Institute for East European Studies
- Type: Institute
- Established: 1951
- Affiliation: Free University of Berlin
- Location: Berlin, Germany
- Website: www.oei.fu-berlin.de

= Institute for East European Studies =

Teaching and research institution in Berlin

The Institute for East European Studies (German: Osteuropa-Institut, abbreviated OEI) of the Free University of Berlin is an interdisciplinary teaching and research institution specializing in the region of Eastern, Southeastern and Central Eastern Europe. Along with the Institute for Latin American Studies and the John F. Kennedy Institute for North American Studies, it is one of three interdisciplinary so-called central institutes at the Free University of Berlin that specialize in regional studies. The researched disciplines include sociology, history, cultural studies, politics and economics.

Founded in 1951 during the Cold War, the OEI is located in Dahlem in south-western Berlin, as are most of the Free University of Berlin's institutions. It was among the first institutions focused on East European Studies in West Berlin and West Germany.

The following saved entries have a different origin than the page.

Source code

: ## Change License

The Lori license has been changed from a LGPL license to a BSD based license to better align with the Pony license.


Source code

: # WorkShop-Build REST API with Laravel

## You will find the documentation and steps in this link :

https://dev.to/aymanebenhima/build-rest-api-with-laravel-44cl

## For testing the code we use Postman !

It offers the master's programs in East European Studies. Also East European Studies online master program has been offered since 2003. It also has a specialized library with 360,000 volumes, which since 2008 together with the libraries of the Department of Political and Social Sciences has formed the Library of Social Sciences and East European Studies. In addition to the biannual brochure Berliner Osteuropa-Info, the research results of the institute's departments are published in the Working Paper(s) of the Institute for East European Studies.